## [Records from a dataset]
=-=-=
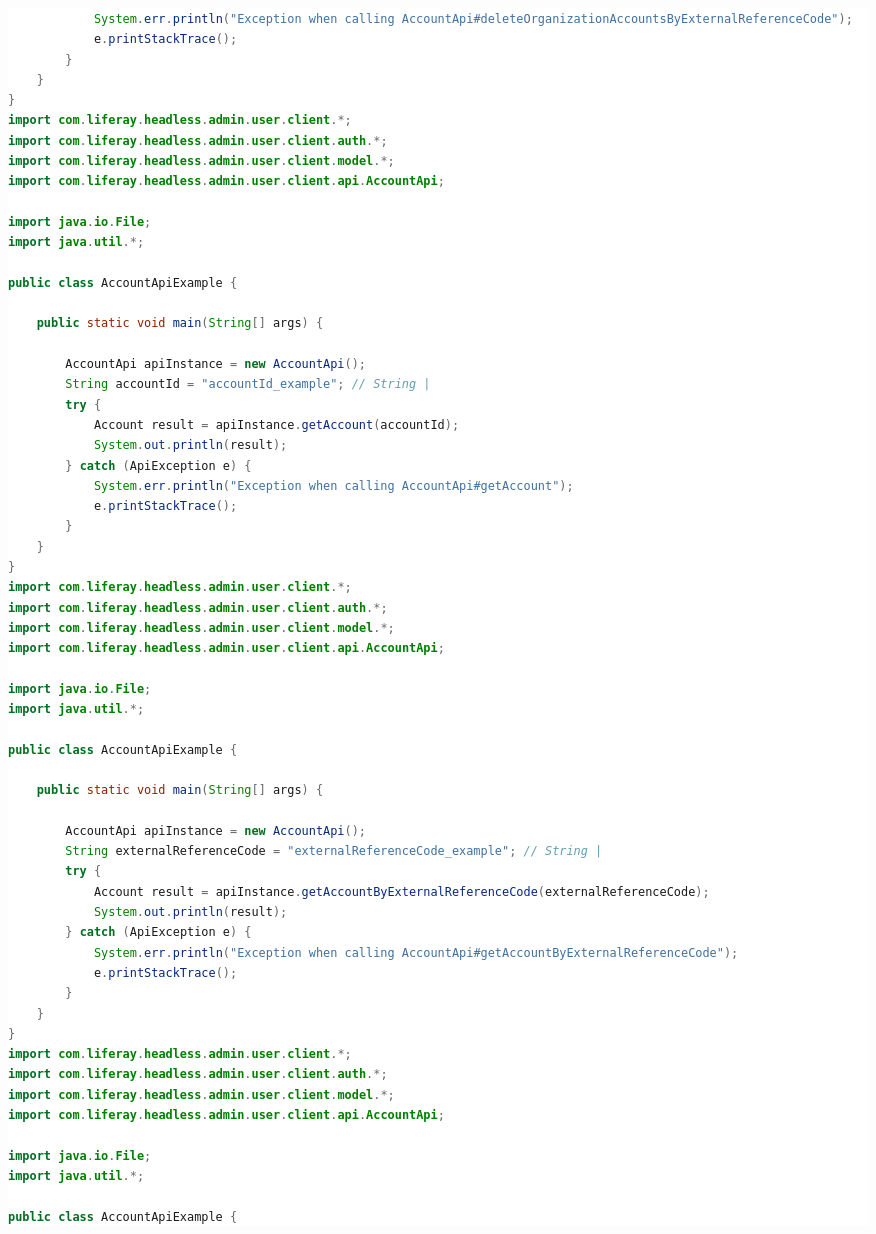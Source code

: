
 ```java
            System.err.println("Exception when calling AccountApi#deleteOrganizationAccountsByExternalReferenceCode");
            e.printStackTrace();
        }
    }
}
import com.liferay.headless.admin.user.client.*;
import com.liferay.headless.admin.user.client.auth.*;
import com.liferay.headless.admin.user.client.model.*;
import com.liferay.headless.admin.user.client.api.AccountApi;

import java.io.File;
import java.util.*;

public class AccountApiExample {

    public static void main(String[] args) {
        
        AccountApi apiInstance = new AccountApi();
        String accountId = "accountId_example"; // String | 
        try {
            Account result = apiInstance.getAccount(accountId);
            System.out.println(result);
        } catch (ApiException e) {
            System.err.println("Exception when calling AccountApi#getAccount");
            e.printStackTrace();
        }
    }
}
import com.liferay.headless.admin.user.client.*;
import com.liferay.headless.admin.user.client.auth.*;
import com.liferay.headless.admin.user.client.model.*;
import com.liferay.headless.admin.user.client.api.AccountApi;

import java.io.File;
import java.util.*;

public class AccountApiExample {

    public static void main(String[] args) {
        
        AccountApi apiInstance = new AccountApi();
        String externalReferenceCode = "externalReferenceCode_example"; // String | 
        try {
            Account result = apiInstance.getAccountByExternalReferenceCode(externalReferenceCode);
            System.out.println(result);
        } catch (ApiException e) {
            System.err.println("Exception when calling AccountApi#getAccountByExternalReferenceCode");
            e.printStackTrace();
        }
    }
}
import com.liferay.headless.admin.user.client.*;
import com.liferay.headless.admin.user.client.auth.*;
import com.liferay.headless.admin.user.client.model.*;
import com.liferay.headless.admin.user.client.api.AccountApi;

import java.io.File;
import java.util.*;

public class AccountApiExample {

```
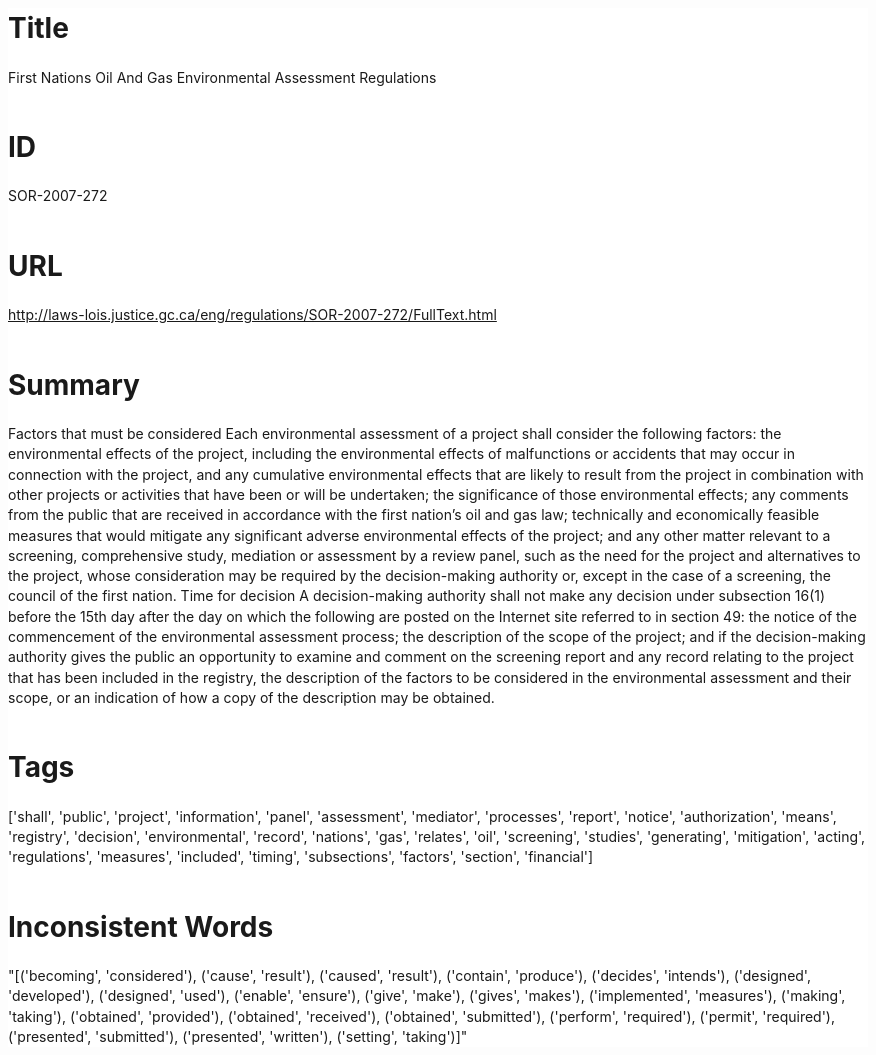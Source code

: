 # Title
First Nations Oil And Gas Environmental Assessment Regulations


# ID
SOR-2007-272

# URL
http://laws-lois.justice.gc.ca/eng/regulations/SOR-2007-272/FullText.html


# Summary
Factors that must be considered Each environmental assessment of a project shall consider the following factors: the environmental effects of the project, including the environmental effects of malfunctions or accidents that may occur in connection with the project, and any cumulative environmental effects that are likely to result from the project in combination with other projects or activities that have been or will be undertaken; the significance of those environmental effects; any comments from the public that are received in accordance with the first nation’s oil and gas law; technically and economically feasible measures that would mitigate any significant adverse environmental effects of the project; and any other matter relevant to a screening, comprehensive study, mediation or assessment by a review panel, such as the need for the project and alternatives to the project, whose consideration may be required by the decision-making authority or, except in the case of a screening, the council of the first nation.
Time for decision A decision-making authority shall not make any decision under subsection 16(1) before the 15th day after the day on which the following are posted on the Internet site referred to in section 49: the notice of the commencement of the environmental assessment process; the description of the scope of the project; and if the decision-making authority gives the public an opportunity to examine and comment on the screening report and any record relating to the project that has been included in the registry, the description of the factors to be considered in the environmental assessment and their scope, or an indication of how a copy of the description may be obtained.


# Tags
['shall', 'public', 'project', 'information', 'panel', 'assessment', 'mediator', 'processes', 'report', 'notice', 'authorization', 'means', 'registry', 'decision', 'environmental', 'record', 'nations', 'gas', 'relates', 'oil', 'screening', 'studies', 'generating', 'mitigation', 'acting', 'regulations', 'measures', 'included', 'timing', 'subsections', 'factors', 'section', 'financial']


# Inconsistent Words
"[('becoming', 'considered'), ('cause', 'result'), ('caused', 'result'), ('contain', 'produce'), ('decides', 'intends'), ('designed', 'developed'), ('designed', 'used'), ('enable', 'ensure'), ('give', 'make'), ('gives', 'makes'), ('implemented', 'measures'), ('making', 'taking'), ('obtained', 'provided'), ('obtained', 'received'), ('obtained', 'submitted'), ('perform', 'required'), ('permit', 'required'), ('presented', 'submitted'), ('presented', 'written'), ('setting', 'taking')]"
=-=-=
## [Problem description]
Produce a word-for-word copy of the records, omitting all images.

## [Exercise solution]
Source code

:
 ```java
            System.err.println("Exception when calling AccountApi#deleteOrganizationAccountsByExternalReferenceCode");
            e.printStackTrace();
        }
    }
}
import com.liferay.headless.admin.user.client.*;
import com.liferay.headless.admin.user.client.auth.*;
import com.liferay.headless.admin.user.client.model.*;
import com.liferay.headless.admin.user.client.api.AccountApi;

import java.io.File;
import java.util.*;

public class AccountApiExample {

    public static void main(String[] args) {
        
        AccountApi apiInstance = new AccountApi();
        String accountId = "accountId_example"; // String | 
        try {
            Account result = apiInstance.getAccount(accountId);
            System.out.println(result);
        } catch (ApiException e) {
            System.err.println("Exception when calling AccountApi#getAccount");
            e.printStackTrace();
        }
    }
}
import com.liferay.headless.admin.user.client.*;
import com.liferay.headless.admin.user.client.auth.*;
import com.liferay.headless.admin.user.client.model.*;
import com.liferay.headless.admin.user.client.api.AccountApi;

import java.io.File;
import java.util.*;

public class AccountApiExample {

    public static void main(String[] args) {
        
        AccountApi apiInstance = new AccountApi();
        String externalReferenceCode = "externalReferenceCode_example"; // String | 
        try {
            Account result = apiInstance.getAccountByExternalReferenceCode(externalReferenceCode);
            System.out.println(result);
        } catch (ApiException e) {
            System.err.println("Exception when calling AccountApi#getAccountByExternalReferenceCode");
            e.printStackTrace();
        }
    }
}
import com.liferay.headless.admin.user.client.*;
import com.liferay.headless.admin.user.client.auth.*;
import com.liferay.headless.admin.user.client.model.*;
import com.liferay.headless.admin.user.client.api.AccountApi;

import java.io.File;
import java.util.*;

public class AccountApiExample {

```
Source code

: # Title
First Nations Oil And Gas Environmental Assessment Regulations


# ID
SOR-2007-272

# URL
http://laws-lois.justice.gc.ca/eng/regulations/SOR-2007-272/FullText.html


# Summary
Factors that must be considered Each environmental assessment of a project shall consider the following factors: the environmental effects of the project, including the environmental effects of malfunctions or accidents that may occur in connection with the project, and any cumulative environmental effects that are likely to result from the project in combination with other projects or activities that have been or will be undertaken; the significance of those environmental effects; any comments from the public that are received in accordance with the first nation’s oil and gas law; technically and economically feasible measures that would mitigate any significant adverse environmental effects of the project; and any other matter relevant to a screening, comprehensive study, mediation or assessment by a review panel, such as the need for the project and alternatives to the project, whose consideration may be required by the decision-making authority or, except in the case of a screening, the council of the first nation.
Time for decision A decision-making authority shall not make any decision under subsection 16(1) before the 15th day after the day on which the following are posted on the Internet site referred to in section 49: the notice of the commencement of the environmental assessment process; the description of the scope of the project; and if the decision-making authority gives the public an opportunity to examine and comment on the screening report and any record relating to the project that has been included in the registry, the description of the factors to be considered in the environmental assessment and their scope, or an indication of how a copy of the description may be obtained.


# Tags
['shall', 'public', 'project', 'information', 'panel', 'assessment', 'mediator', 'processes', 'report', 'notice', 'authorization', 'means', 'registry', 'decision', 'environmental', 'record', 'nations', 'gas', 'relates', 'oil', 'screening', 'studies', 'generating', 'mitigation', 'acting', 'regulations', 'measures', 'included', 'timing', 'subsections', 'factors', 'section', 'financial']


# Inconsistent Words
"[('becoming', 'considered'), ('cause', 'result'), ('caused', 'result'), ('contain', 'produce'), ('decides', 'intends'), ('designed', 'developed'), ('designed', 'used'), ('enable', 'ensure'), ('give', 'make'), ('gives', 'makes'), ('implemented', 'measures'), ('making', 'taking'), ('obtained', 'provided'), ('obtained', 'received'), ('obtained', 'submitted'), ('perform', 'required'), ('permit', 'required'), ('presented', 'submitted'), ('presented', 'written'), ('setting', 'taking')]"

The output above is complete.